── DATA FOR THIS EXERCISE ──

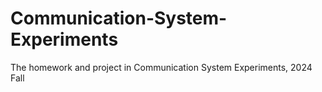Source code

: # Communication-System-Experiments
The homework and project in Communication System Experiments, 2024 Fall
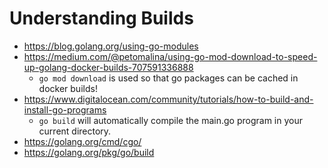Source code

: # Understanding Builds
- https://blog.golang.org/using-go-modules
- https://medium.com/@petomalina/using-go-mod-download-to-speed-up-golang-docker-builds-707591336888
	- `go mod download` is used so that go packages can be cached in docker builds!
- https://www.digitalocean.com/community/tutorials/how-to-build-and-install-go-programs
	- `go build` will automatically compile the main.go program in your current directory.
- https://golang.org/cmd/cgo/
- https://golang.org/pkg/go/build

───

ACTIVITY. Give the number of lines in the entries above that contain the word "Experiments", with no accompanying text.

YOUR SOLUTION. 2